Work task -
Look for "This" in each line of the records, and copy the lines that have it.

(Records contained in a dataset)

○ ○ ○

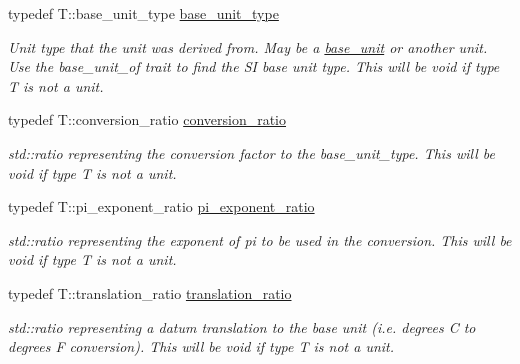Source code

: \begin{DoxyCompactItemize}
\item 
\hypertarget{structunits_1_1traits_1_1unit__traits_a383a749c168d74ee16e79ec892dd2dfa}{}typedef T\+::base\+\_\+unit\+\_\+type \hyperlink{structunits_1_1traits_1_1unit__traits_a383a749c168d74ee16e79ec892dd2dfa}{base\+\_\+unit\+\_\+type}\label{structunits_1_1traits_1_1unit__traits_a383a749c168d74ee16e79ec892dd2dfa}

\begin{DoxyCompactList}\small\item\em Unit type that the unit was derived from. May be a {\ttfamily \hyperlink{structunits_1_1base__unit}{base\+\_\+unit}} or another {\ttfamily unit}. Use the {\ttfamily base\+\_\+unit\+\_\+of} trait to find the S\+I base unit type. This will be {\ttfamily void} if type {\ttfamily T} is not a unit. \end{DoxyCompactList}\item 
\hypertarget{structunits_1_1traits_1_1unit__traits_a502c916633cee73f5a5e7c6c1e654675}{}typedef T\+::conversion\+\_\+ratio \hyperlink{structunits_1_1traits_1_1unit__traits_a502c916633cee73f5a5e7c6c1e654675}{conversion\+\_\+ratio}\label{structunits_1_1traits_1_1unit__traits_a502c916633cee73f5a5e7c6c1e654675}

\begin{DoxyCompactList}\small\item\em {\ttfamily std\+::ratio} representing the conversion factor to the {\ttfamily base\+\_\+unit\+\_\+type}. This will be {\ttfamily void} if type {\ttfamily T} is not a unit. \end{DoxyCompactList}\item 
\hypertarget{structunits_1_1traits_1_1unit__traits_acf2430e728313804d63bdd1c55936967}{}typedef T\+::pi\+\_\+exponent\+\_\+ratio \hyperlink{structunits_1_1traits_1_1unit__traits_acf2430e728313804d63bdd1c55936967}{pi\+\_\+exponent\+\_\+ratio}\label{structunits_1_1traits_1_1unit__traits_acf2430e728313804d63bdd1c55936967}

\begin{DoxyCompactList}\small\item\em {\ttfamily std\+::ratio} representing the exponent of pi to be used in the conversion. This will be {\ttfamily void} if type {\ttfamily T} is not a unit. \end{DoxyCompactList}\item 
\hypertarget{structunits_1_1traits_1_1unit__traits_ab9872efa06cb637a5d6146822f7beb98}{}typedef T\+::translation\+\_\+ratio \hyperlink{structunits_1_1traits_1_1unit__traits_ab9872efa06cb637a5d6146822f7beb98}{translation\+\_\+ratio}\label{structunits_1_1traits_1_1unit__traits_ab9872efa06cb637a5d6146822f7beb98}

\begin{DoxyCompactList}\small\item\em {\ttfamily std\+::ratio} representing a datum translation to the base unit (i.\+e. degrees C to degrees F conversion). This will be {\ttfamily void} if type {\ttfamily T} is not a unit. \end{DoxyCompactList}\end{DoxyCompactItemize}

○ ○ ○

Reply to the exercise -
\begin{DoxyCompactList}\small\item\em Unit type that the unit was derived from. May be a {\ttfamily \hyperlink{structunits_1_1base__unit}{base\+\_\+unit}} or another {\ttfamily unit}. Use the {\ttfamily base\+\_\+unit\+\_\+of} trait to find the S\+I base unit type. This will be {\ttfamily void} if type {\ttfamily T} is not a unit. \end{DoxyCompactList}\item 
\begin{DoxyCompactList}\small\item\em {\ttfamily std\+::ratio} representing the conversion factor to the {\ttfamily base\+\_\+unit\+\_\+type}. This will be {\ttfamily void} if type {\ttfamily T} is not a unit. \end{DoxyCompactList}\item 
\begin{DoxyCompactList}\small\item\em {\ttfamily std\+::ratio} representing the exponent of pi to be used in the conversion. This will be {\ttfamily void} if type {\ttfamily T} is not a unit. \end{DoxyCompactList}\item 
\begin{DoxyCompactList}\small\item\em {\ttfamily std\+::ratio} representing a datum translation to the base unit (i.\+e. degrees C to degrees F conversion). This will be {\ttfamily void} if type {\ttfamily T} is not a unit. \end{DoxyCompactList}\end{DoxyCompactItemize}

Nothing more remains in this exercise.